For the first time, the Honolulu Symphony under the direction of maestro Samuel Wong yesterday performed Mahler's Second Symphony, a monumental work in concept as well as length. The piece lasts almost two hours without an intermission because, as Wong put it, "when you go through purgatory into heaven, there is no time for intermission."
Joining the augmented orchestra (8 French horns!) was director Timothy Carney's well blended Oahu Choral Society, more than 100 strong, and two promising young singers from the Marilyn Horne Foundation, soprano Dina Kuznetsova and mezzo-soprano Mary Phillips.
Masterworks new to an orchestra often expose its strengths and weaknesses, and this was no exception. Working the orchestra from its softest pianissimos to its loudest fortissimos, Wong produced revelatory moments, when storm clouds parted and heavenly light shone through.

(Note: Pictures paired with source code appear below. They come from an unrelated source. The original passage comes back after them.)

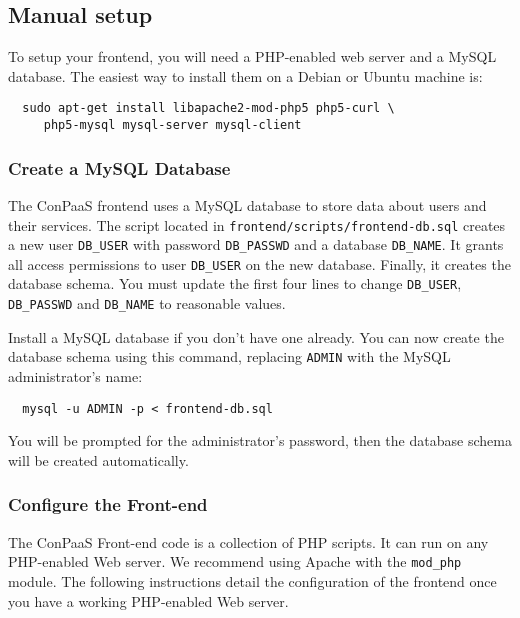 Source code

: \documentclass[10pt]{article}
\begin{document}
\subsection{Manual setup}
\label{sec:frontend-manual}
To setup your frontend, you will need a PHP-enabled web server and a
MySQL database. The easiest way to install them on a Debian or Ubuntu
machine is:

\begin{verbatim}
  sudo apt-get install libapache2-mod-php5 php5-curl \
     php5-mysql mysql-server mysql-client
\end{verbatim}

\subsubsection{Create a MySQL Database}

The ConPaaS frontend uses a MySQL database to store data about users
and their services. The script located in
\verb+frontend/scripts/frontend-db.sql+ creates a new user
\verb+DB_USER+ with password \verb+DB_PASSWD+ and a database
\verb+DB_NAME+. It grants all access permissions to user
\verb+DB_USER+ on the new database. Finally, it creates the database
schema. You must update the first four lines to change \verb+DB_USER+,
\verb+DB_PASSWD+ and \verb+DB_NAME+ to reasonable values.

Install a MySQL database if you don't have one already. You can now
create the database schema using this command, replacing \verb+ADMIN+
with the MySQL administrator's name:

\begin{verbatim}
  mysql -u ADMIN -p < frontend-db.sql
\end{verbatim}

You will be prompted for the administrator's password, then the
database schema will be created automatically.

\subsubsection{Configure the Front-end}

The ConPaaS Front-end code is a collection of PHP scripts. It can run
on any PHP-enabled Web server. We recommend using Apache with the
\verb+mod_php+ module. The following instructions detail the
configuration of the frontend once you have a working PHP-enabled Web
server.
\end{document}
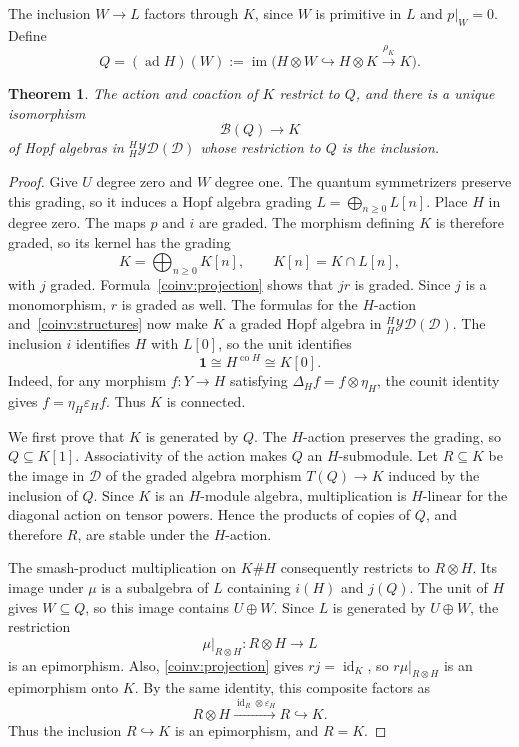 \documentclass[11pt, a4paper]{article}
\numberwithin{equation}{section}
\newcommand{\D}{\mathcal D}
\newcommand{\B}{\mathcal B}
\newcommand{\YD}{\mathcal{YD}}
\newcommand{\one}{\mathbf 1}
\DeclareMathOperator{\id}{id}
\DeclareMathOperator{\ad}{ad}
\DeclareMathOperator{\co}{co}
\DeclareMathOperator{\im}{im}
\newtheorem{theorem}{Theorem}[section]
\begin{document}
The inclusion $W\to L$ factors through $K$, since $W$ is primitive in
$L$ and $p|_W=0$. Define
\[
 Q=(\ad H)(W)
   :=\im\bigl(H\otimes W\hookrightarrow H\otimes K
                    \xrightarrow{\rho_K}K\bigr).
\]



\begin{theorem}\label{coinv:nichols}
The action and coaction of $K$ restrict to $Q$, and there is a unique
isomorphism
\[
 \B(Q)\longrightarrow K
\]
of Hopf algebras in ${}_H^H\YD(\D)$ whose restriction to $Q$ is the
inclusion.
\end{theorem}


\begin{proof}

Give $U$ degree zero and $W$ degree one.
The quantum symmetrizers preserve this grading, so it induces
a Hopf algebra grading
$
 L=\bigoplus_{n\geq0}L[n].
$
Place $H$ in degree zero. The maps $p$ and $i$ are graded.
The morphism defining $K$ is therefore graded, so its kernel has
the grading
\[
 K=\bigoplus_{n\geq0}K[n],
 \qquad K[n]=K\cap L[n],
\]
with $j$ graded. Formula~\eqref{coinv:projection} shows that
$jr$ is graded. Since $j$ is a monomorphism, $r$ is graded as well.
The formulas for the $H$-action and~\eqref{coinv:structures}
now make $K$ a graded Hopf algebra in ${}_H^H\YD(\D)$.
The inclusion $i$ identifies $H$ with $L[0]$, so the unit identifies
\[
 \one\cong H^{\co H}\cong K[0].
\]
Indeed, for any morphism $f:Y\to H$ satisfying
$\Delta_Hf=f\otimes\eta_H$, the counit identity
gives $f=\eta_H\varepsilon_Hf$.
Thus $K$ is connected.


We first prove that $K$ is generated by $Q$.
The $H$-action preserves the grading, so $Q\subseteq K[1]$.
Associativity of the action makes $Q$ an $H$-submodule.
Let $R\subseteq K$ be the image in $\D$ of the graded algebra
morphism $T(Q)\to K$ induced by the inclusion of $Q$.
Since $K$ is an $H$-module algebra, multiplication is
$H$-linear for the diagonal action on tensor powers.
Hence the products of copies of $Q$, and therefore $R$,
are stable under the $H$-action.


The smash-product multiplication on $K\#H$ consequently
restricts to $R\otimes H$.
Its image under $\mu$ is a subalgebra of $L$ containing
$i(H)$ and $j(Q)$.
The unit of $H$ gives $W\subseteq Q$, so this image contains
$U\oplus W$.
Since $L$ is generated by $U\oplus W$, the restriction
\[
 \mu|_{R\otimes H}:R\otimes H\longrightarrow L
\]
is an epimorphism.
Also, \eqref{coinv:projection} gives $rj=\id_K$, so
$r\mu|_{R\otimes H}$ is an epimorphism onto $K$.
By the same identity, this composite factors as
\[
 R\otimes H
 \xrightarrow{\id_R\otimes\varepsilon_H}
 R\hookrightarrow K.
\]
Thus the inclusion $R\hookrightarrow K$ is an epimorphism,
and $R=K$.


\end{proof}
\end{document}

Exceptional at constructing magnificent climaxes, Wong made listening worth the wait: at the end, the chorus resounded, "Auferstehen! (Arise!)" and the audience did, in a standing ovation.
Mahler's music is filled with spine-chilling effects, which the symphony recreated beautifully: a pyrotechnical purgatory; striking antiphonal effects; a fuzzily nostalgic, saccharine Laendler, wistfully dreamlike with plucked string raindrops drifting into sleep; ... The list is longer than the symphony.
Although recordings thankfully lack all the beepers, coughs and dropped paraphernalia of live performances, few match the emotional intensity of last night's performance.
Mahler is always risky, and Wong deserves credit for programming him. Those who hate Mahler accuse him of being long-winded and boring. Those who love him praise his depth and complexity and find him worth the sustained effort: not everything worth saying can be said in media-friendly quips.
But even among devotees there are concessions: Mahler's mandated 5-minute break after the first movement lasted just over two quiet contemplation not being one of our culture's strong points. The audience was getting restless.
The death of classical symphonic music, particularly of the type Mahler wrote, has been raucously proclaimed for over a century now, along with sustained concentration, complex discourse and conceptual depth, qualities that make us better human beings. Sometimes it is difficult to tell when something as multi-faceted as a genre ... or a career, or a newspaper ... actually dies.
Mahler and Wong make it difficult not to believe in their resurrection.